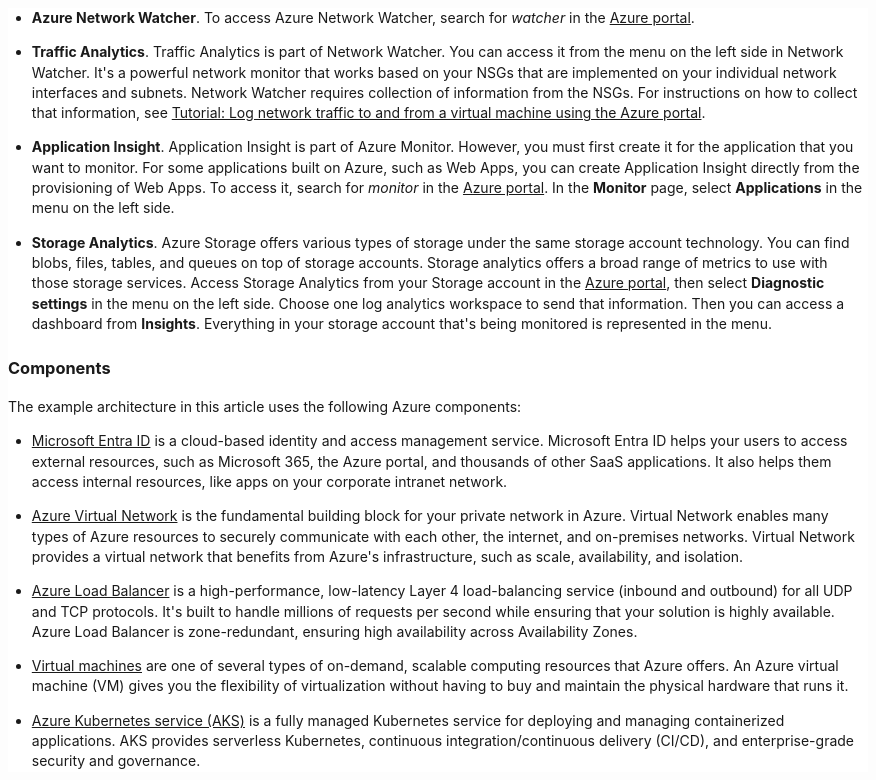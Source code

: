 - **Azure Network Watcher**. To access Azure Network Watcher, search for *watcher* in the [Azure portal](https://portal.azure.com).

- **Traffic Analytics**. Traffic Analytics is part of Network Watcher. You can access it from the menu on the left side in Network Watcher. It's a powerful network monitor that works based on your NSGs that are implemented on your individual network interfaces and subnets. Network Watcher requires collection of information from the NSGs. For instructions on how to collect that information, see [Tutorial: Log network traffic to and from a virtual machine using the Azure portal](/azure/network-watcher/network-watcher-nsg-flow-logging-portal).

- **Application Insight**. Application Insight is part of Azure Monitor. However, you must first create it for the application that you want to monitor. For some applications built on Azure, such as Web Apps, you can create Application Insight directly from the provisioning of Web Apps. To access it, search for *monitor* in the [Azure portal](https://portal.azure.com). In the **Monitor** page, select **Applications** in the menu on the left side.

- **Storage Analytics**. Azure Storage offers various types of storage under the same storage account technology. You can find blobs, files, tables, and queues on top of storage accounts. Storage analytics offers a broad range of metrics to use with those storage services. Access Storage Analytics from your Storage account in the [Azure portal](https://portal.azure.com), then select **Diagnostic settings** in the menu on the left side. Choose one log analytics workspace to send that information. Then you can access a dashboard from **Insights**. Everything in your storage account that's being monitored is represented in the menu.

### Components

The example architecture in this article uses the following Azure components:

- [Microsoft Entra ID](/entra/fundamentals/whatis) is a cloud-based identity and access management service. Microsoft Entra ID helps your users to access external resources, such as Microsoft 365, the Azure portal, and thousands of other SaaS applications. It also helps them access internal resources, like apps on your corporate intranet network.

- [Azure Virtual Network](/azure/well-architected/service-guides/virtual-network) is the fundamental building block for your private network in Azure. Virtual Network enables many types of Azure resources to securely communicate with each other, the internet, and on-premises networks. Virtual Network provides a virtual network that benefits from Azure's infrastructure, such as scale, availability, and isolation.

- [Azure Load Balancer](/azure/well-architected/service-guides/azure-load-balancer) is a high-performance, low-latency Layer 4 load-balancing service (inbound and outbound) for all UDP and TCP protocols. It's built to handle millions of requests per second while ensuring that your solution is highly available. Azure Load Balancer is zone-redundant, ensuring high availability across Availability Zones.

- [Virtual machines](/azure/well-architected/service-guides/virtual-machines) are one of several types of on-demand, scalable computing resources that Azure offers. An Azure virtual machine (VM) gives you the flexibility of virtualization without having to buy and maintain the physical hardware that runs it.

- [Azure Kubernetes service (AKS)](/azure/well-architected/service-guides/azure-kubernetes-service) is a fully managed Kubernetes service for deploying and managing containerized applications. AKS provides serverless Kubernetes, continuous integration/continuous delivery (CI/CD), and enterprise-grade security and governance.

----

# Your task
From the data above, copy each line that holds "watcher".

# Task solution
: - **Azure Network Watcher**. To access Azure Network Watcher, search for *watcher* in the [Azure portal](https://portal.azure.com).
- **Traffic Analytics**. Traffic Analytics is part of Network Watcher. You can access it from the menu on the left side in Network Watcher. It's a powerful network monitor that works based on your NSGs that are implemented on your individual network interfaces and subnets. Network Watcher requires collection of information from the NSGs. For instructions on how to collect that information, see [Tutorial: Log network traffic to and from a virtual machine using the Azure portal](/azure/network-watcher/network-watcher-nsg-flow-logging-portal).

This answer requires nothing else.